“Todd and the Book of Pure Evil” and “Psychoville”
When it comes to television, horror fans are typically mislead in the realm of comedies. Sure, executives try to draw us in with catchy titles, but for those who don’t know, “Mad Men” is not about a group of raving psychos, and “Two and a Half Men” is not about the wacky misadventures of two guys living with a disembodied torso. For a long while we’ve had nowhere to turn, but those lovable lunatics over at FEARnet have our collective backs. And they’re showing their love by bringing out their new “Twisted Comedy” block, which consists of two shows, the Canadian-shot “Todd and the Book of Pure Evil” and BBC import “Psychoville”.
The first, “TatBoPE”, is a stoner comedy about a high school outcast, his one-armed best friend, the girl upon whom he crushes and the one who crushes on him, an evil guidance counselor, and a janitor who is played by Jason Mewes. Oh, and there’s this book that vaguely resembles the Necronomicon that, for some reason, is hidden somewhere in the high school, which seems to be run by a cult of hooded, mustacheoed bad guys. All of this with seriously sarcastic dialogue and death metal music.

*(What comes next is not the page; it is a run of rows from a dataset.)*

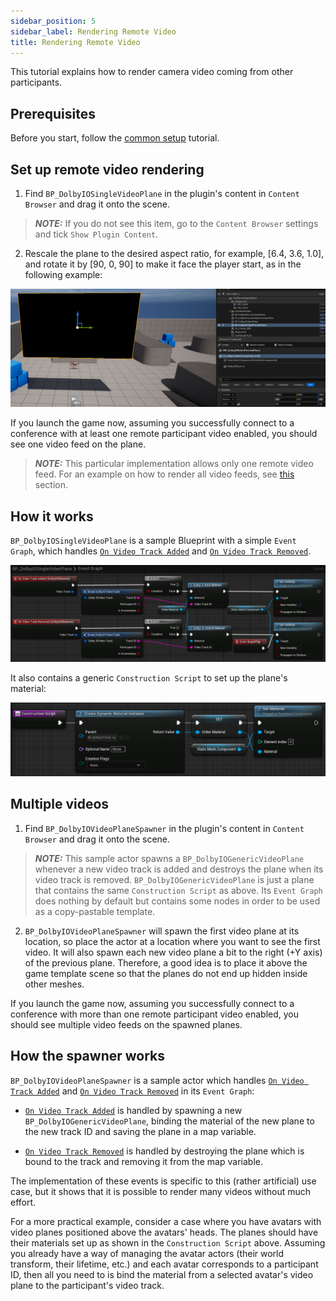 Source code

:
 ```yaml
---
sidebar_position: 5
sidebar_label: Rendering Remote Video
title: Rendering Remote Video
---
```


This tutorial explains how to render camera video coming from other participants.

## Prerequisites

Before you start, follow the [common setup](common-setup) tutorial.

## Set up remote video rendering

1. Find `BP_DolbyIOSingleVideoPlane` in the plugin's content in `Content Browser` and drag it onto the scene.

> **_NOTE:_** If you do not see this item, go to the `Content Browser` settings and tick `Show Plugin Content`.

2. Rescale the plane to the desired aspect ratio, for example, [6.4, 3.6, 1.0], and rotate it by [90, 0, 90] to make it face the player start, as in the following example:

![](../../static/img/video-plane-result.png)

If you launch the game now, assuming you successfully connect to a conference with at least one remote participant video enabled, you should see one video feed on the plane.

> **_NOTE:_** This particular implementation allows only one remote video feed. For an example on how to render all video feeds, see [this](#multiple-videos) section.

## How it works

`BP_DolbyIOSingleVideoPlane` is a sample Blueprint with a simple `Event Graph`, which handles [`On Video Track Added`](../blueprints/events#on-video-track-added) and [`On Video Track Removed`](../blueprints/events#on-video-track-removed).

![](../../static/img/remote-video-eg.png)

It also contains a generic `Construction Script` to set up the plane's material:

![](../../static/img/video-plane-cs.png)

## Multiple videos

1. Find `BP_DolbyIOVideoPlaneSpawner` in the plugin's content in `Content Browser` and drag it onto the scene.

> **_NOTE:_** This sample actor spawns a `BP_DolbyIOGenericVideoPlane` whenever a new video track is added and destroys the plane when its video track is removed. `BP_DolbyIOGenericVideoPlane` is just a plane that contains the same `Construction Script` as above. Its `Event Graph` does nothing by default but contains some nodes in order to be used as a copy-pastable template.

2. `BP_DolbyIOVideoPlaneSpawner` will spawn the first video plane at its location, so place the actor at a location where you want to see the first video. It will also spawn each new video plane a bit to the right (+Y axis) of the previous plane. Therefore, a good idea is to place it above the game template scene so that the planes do not end up hidden inside other meshes.

If you launch the game now, assuming you successfully connect to a conference with more than one remote participant video enabled, you should see multiple video feeds on the spawned planes.

## How the spawner works

`BP_DolbyIOVideoPlaneSpawner` is a sample actor which handles [`On Video Track Added`](../blueprints/events#on-video-track-added) and [`On Video Track Removed`](../blueprints/events#on-video-track-removed) in its `Event Graph`: 

- [`On Video Track Added`](../blueprints/events#on-video-track-added) is handled by spawning a new `BP_DolbyIOGenericVideoPlane`, binding the material of the new plane to the new track ID and saving the plane in a map variable.

- [`On Video Track Removed`](../blueprints/events#on-video-track-removed) is handled by destroying the plane which is bound to the track and removing it from the map variable.

The implementation of these events is specific to this (rather artificial) use case, but it shows that it is possible to render many videos without much effort.

For a more practical example, consider a case where you have avatars with video planes positioned above the avatars' heads. The planes should have their materials set up as shown in the `Construction Script` above. Assuming you already have a way of managing the avatar actors (their world transform, their lifetime, etc.) and each avatar corresponds to a participant ID, then all you need to is bind the material from a selected avatar's video plane to the participant's video track.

The second, “Psychoville”, first appeared on the BBC in 2009 and certainly lives up to its name. It begins with a masked man in black writing elaborate notes while standing in line at the Post Office and mailing them to victims which include a former porn star dwarf, a rich blind Beanie Baby collector, a serial killer who is fascinated with serial killers, a woman who carries a baby doll around like it’s a real baby, and a one-handed angry clown. While the first episode serves primarily to introduce us to the characters, it also gives a heavy dose of British surrealistic comedy that makes the series instantly addictive.
The programs tend to play to different ends of the comedy spectrum. One relies on ridiculous stoner humor and is like a Nickelodian program gone horribly awry, while the other contains more dark, dry humor that is like looking at the world through a funhouse mirror. They run as different as your tastes allow. For me “Psychoville” is the superior program, but only marginally so. They’re both entertaining in their own way.